TO DO: Within the data below, determine how many lines contain "mapping" and supply only that figure.

Collected data:

=== Begin Enclosure ===

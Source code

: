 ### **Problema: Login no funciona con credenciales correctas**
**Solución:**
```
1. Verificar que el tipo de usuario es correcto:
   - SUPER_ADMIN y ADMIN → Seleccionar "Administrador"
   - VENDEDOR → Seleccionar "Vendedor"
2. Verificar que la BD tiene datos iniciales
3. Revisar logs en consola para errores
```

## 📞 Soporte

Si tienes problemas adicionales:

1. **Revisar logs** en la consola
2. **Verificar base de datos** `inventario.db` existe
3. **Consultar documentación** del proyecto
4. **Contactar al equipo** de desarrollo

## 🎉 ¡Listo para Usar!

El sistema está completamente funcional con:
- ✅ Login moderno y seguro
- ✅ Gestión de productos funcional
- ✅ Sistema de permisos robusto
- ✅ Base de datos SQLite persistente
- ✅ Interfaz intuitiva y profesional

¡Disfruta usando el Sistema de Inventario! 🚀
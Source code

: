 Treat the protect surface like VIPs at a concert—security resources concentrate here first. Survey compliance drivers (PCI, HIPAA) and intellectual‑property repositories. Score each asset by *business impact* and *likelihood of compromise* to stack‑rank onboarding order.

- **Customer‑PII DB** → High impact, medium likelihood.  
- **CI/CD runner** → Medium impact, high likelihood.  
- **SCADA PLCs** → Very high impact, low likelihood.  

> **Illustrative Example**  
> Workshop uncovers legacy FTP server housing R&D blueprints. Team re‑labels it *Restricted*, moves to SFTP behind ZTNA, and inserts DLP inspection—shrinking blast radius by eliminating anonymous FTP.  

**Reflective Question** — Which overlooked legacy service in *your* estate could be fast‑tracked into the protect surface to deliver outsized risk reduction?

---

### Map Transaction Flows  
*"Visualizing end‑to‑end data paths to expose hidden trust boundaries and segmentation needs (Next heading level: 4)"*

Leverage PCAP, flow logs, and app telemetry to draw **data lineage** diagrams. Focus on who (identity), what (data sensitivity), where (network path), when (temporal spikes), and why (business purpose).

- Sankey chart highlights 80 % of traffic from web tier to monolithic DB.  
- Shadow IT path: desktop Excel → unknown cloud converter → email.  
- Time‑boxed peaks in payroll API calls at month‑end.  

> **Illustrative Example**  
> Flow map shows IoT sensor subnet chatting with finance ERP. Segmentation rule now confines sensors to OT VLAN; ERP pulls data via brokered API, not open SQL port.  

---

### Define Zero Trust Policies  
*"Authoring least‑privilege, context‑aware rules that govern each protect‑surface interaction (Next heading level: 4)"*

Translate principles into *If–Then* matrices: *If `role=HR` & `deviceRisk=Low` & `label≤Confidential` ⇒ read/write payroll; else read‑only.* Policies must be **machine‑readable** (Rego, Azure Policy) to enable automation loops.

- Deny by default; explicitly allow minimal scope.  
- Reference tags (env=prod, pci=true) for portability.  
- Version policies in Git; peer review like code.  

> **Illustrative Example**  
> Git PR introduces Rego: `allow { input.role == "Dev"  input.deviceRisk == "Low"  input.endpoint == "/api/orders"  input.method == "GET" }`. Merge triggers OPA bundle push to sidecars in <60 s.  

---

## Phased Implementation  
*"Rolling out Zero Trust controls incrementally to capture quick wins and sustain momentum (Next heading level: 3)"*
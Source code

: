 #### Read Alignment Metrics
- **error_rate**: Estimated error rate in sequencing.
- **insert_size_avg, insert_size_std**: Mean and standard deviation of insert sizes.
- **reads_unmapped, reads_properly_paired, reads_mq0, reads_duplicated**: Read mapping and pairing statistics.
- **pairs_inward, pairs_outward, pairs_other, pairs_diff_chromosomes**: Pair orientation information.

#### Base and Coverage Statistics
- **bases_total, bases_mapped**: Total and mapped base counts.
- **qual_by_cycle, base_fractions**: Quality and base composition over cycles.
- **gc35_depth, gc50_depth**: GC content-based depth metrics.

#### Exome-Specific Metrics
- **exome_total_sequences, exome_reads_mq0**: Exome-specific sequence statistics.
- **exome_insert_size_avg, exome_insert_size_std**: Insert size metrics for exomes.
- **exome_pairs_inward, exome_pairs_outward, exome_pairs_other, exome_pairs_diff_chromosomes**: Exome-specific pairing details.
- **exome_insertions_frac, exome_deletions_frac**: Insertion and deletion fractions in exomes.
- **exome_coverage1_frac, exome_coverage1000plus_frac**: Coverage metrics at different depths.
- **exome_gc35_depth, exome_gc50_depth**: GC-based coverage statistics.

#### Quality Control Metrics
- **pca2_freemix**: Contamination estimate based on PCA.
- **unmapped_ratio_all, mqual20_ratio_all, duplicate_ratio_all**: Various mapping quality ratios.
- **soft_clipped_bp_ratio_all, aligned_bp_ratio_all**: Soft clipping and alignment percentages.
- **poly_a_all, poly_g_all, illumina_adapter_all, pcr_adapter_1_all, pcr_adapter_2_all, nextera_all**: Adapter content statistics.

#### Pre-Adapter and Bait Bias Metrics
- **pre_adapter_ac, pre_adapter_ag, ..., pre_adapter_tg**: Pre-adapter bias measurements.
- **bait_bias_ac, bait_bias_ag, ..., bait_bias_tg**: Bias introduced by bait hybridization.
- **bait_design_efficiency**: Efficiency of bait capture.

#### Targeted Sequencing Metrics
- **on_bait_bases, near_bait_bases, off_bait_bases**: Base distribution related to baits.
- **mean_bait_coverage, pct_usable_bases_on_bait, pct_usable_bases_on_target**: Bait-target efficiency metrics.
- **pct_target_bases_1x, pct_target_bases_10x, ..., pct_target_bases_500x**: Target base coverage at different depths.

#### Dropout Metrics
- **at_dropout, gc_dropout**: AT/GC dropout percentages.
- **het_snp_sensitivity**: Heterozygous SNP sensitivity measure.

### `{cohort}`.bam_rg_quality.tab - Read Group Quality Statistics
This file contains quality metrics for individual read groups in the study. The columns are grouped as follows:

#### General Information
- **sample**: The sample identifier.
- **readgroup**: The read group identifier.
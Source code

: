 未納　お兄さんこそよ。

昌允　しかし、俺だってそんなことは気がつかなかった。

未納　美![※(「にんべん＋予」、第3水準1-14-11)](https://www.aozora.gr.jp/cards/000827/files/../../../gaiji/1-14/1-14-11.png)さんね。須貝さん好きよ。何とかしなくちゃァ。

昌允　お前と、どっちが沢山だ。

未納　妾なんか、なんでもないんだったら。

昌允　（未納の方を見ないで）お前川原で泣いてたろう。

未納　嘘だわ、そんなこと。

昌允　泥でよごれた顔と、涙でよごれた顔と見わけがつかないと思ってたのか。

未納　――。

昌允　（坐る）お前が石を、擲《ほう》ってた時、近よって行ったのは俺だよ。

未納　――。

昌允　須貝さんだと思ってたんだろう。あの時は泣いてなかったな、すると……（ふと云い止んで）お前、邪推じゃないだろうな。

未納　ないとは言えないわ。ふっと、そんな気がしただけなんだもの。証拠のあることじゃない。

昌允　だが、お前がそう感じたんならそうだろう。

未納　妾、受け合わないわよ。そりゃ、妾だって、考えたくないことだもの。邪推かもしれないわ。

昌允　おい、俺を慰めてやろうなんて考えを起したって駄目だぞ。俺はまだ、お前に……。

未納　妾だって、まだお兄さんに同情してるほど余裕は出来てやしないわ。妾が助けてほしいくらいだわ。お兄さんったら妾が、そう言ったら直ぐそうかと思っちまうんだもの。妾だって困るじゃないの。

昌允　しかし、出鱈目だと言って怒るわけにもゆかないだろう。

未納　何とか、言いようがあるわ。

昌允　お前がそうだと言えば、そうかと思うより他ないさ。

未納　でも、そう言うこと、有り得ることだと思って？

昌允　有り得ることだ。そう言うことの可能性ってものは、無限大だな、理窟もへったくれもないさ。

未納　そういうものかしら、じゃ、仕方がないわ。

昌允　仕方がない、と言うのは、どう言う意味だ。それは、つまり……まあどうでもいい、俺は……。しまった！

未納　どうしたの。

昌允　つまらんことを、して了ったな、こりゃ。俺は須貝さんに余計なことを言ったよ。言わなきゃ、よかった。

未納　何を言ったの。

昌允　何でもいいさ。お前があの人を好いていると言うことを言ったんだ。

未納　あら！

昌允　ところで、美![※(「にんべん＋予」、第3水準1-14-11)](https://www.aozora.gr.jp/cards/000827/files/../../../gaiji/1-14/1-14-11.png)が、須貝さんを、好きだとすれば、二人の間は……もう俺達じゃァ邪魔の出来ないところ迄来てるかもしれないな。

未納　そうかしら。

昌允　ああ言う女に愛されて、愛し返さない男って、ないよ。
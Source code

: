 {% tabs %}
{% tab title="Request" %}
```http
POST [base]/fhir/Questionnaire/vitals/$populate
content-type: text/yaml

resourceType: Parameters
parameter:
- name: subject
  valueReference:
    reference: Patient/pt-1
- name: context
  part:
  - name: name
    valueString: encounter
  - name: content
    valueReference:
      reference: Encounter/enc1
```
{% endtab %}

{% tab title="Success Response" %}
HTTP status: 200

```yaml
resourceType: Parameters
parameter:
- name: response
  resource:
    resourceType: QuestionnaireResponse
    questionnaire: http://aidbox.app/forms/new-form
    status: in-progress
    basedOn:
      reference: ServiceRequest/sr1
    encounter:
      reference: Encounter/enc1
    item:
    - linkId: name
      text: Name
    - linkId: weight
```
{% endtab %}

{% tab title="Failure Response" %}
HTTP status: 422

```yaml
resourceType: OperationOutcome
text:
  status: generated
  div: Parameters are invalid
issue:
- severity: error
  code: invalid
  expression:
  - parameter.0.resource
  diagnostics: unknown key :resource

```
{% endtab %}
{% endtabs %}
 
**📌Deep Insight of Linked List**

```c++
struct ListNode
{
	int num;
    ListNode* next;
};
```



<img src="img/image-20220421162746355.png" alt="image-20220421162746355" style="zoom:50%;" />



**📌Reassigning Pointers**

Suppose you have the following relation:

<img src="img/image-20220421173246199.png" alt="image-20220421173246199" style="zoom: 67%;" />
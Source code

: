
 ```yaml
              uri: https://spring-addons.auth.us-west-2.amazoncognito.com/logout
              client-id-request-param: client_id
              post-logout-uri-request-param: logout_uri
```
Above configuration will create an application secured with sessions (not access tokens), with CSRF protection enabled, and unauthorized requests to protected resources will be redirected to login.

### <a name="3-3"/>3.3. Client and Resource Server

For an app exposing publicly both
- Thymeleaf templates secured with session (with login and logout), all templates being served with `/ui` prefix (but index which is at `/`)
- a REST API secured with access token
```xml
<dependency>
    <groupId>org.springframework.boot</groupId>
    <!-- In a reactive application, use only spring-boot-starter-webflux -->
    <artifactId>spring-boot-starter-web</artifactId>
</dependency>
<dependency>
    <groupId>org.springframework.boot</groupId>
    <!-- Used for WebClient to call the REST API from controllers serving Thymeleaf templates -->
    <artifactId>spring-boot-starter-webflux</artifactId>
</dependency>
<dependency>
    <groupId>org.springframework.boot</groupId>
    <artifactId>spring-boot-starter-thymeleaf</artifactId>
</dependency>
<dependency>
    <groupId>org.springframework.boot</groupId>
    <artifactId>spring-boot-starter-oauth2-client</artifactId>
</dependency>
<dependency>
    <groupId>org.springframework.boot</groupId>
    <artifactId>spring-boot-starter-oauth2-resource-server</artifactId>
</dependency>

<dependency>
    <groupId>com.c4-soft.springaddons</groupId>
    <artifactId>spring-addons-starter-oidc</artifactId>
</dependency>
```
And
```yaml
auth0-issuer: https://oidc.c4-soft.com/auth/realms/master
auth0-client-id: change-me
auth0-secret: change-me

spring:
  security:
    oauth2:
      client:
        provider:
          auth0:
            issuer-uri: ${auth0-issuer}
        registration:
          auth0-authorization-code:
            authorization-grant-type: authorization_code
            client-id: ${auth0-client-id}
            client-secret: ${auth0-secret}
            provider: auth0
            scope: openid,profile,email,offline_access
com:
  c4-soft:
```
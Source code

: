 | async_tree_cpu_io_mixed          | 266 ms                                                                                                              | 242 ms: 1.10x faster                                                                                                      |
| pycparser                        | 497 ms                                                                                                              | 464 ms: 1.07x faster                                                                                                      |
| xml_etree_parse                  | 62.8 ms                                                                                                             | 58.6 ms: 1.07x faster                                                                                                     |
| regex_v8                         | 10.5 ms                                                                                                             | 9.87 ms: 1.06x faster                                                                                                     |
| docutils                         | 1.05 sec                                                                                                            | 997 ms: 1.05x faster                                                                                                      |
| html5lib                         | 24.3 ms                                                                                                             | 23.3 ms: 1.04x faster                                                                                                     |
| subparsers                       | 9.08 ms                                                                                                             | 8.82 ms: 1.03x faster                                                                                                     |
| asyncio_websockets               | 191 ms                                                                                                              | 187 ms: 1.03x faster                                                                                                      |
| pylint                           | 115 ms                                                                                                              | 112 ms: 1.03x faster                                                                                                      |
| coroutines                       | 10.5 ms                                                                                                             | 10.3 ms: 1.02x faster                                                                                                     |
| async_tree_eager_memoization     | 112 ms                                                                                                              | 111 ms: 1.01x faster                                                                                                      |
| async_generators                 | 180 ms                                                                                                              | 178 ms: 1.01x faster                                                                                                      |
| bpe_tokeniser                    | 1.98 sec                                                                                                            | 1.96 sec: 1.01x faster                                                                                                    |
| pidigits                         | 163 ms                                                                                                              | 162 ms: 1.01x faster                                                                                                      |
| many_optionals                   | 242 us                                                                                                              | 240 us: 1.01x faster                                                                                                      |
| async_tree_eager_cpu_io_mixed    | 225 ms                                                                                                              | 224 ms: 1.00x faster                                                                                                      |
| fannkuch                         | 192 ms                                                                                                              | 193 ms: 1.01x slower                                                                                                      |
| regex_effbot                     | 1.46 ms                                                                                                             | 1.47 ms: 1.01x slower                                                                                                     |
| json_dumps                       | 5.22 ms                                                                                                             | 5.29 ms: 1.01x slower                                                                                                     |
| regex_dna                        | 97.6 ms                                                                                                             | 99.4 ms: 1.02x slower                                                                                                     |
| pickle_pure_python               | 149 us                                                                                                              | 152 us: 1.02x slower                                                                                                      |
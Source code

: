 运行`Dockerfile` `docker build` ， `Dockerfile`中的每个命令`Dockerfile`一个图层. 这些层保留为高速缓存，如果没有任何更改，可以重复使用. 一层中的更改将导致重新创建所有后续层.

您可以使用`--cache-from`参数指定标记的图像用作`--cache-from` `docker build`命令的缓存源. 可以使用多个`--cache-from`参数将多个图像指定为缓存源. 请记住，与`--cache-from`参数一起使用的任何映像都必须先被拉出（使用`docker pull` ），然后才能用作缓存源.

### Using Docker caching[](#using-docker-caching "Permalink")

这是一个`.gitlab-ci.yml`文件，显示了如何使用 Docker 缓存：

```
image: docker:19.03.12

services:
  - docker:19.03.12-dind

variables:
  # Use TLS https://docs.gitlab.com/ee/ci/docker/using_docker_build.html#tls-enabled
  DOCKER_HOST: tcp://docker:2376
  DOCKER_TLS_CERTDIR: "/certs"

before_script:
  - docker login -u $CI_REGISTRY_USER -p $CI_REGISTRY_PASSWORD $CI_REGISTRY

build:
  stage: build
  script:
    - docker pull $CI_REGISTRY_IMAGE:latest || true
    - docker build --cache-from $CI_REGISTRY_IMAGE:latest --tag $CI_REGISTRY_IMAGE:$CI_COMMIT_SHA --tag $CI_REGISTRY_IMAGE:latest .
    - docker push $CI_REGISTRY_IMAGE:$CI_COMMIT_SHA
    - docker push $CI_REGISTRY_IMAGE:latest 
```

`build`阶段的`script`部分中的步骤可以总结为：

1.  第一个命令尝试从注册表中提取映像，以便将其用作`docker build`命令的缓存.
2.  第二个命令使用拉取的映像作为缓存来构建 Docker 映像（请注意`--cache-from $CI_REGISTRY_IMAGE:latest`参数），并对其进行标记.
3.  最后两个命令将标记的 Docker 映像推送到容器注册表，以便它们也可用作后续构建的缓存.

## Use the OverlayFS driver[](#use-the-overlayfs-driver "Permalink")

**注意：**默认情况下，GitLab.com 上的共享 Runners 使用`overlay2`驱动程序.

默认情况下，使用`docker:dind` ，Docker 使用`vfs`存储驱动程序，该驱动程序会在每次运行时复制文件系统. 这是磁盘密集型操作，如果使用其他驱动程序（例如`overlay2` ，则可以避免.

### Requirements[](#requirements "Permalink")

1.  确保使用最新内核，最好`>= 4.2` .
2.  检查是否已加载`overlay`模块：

=== End Enclosure ===

EXERCISE RESULT: 2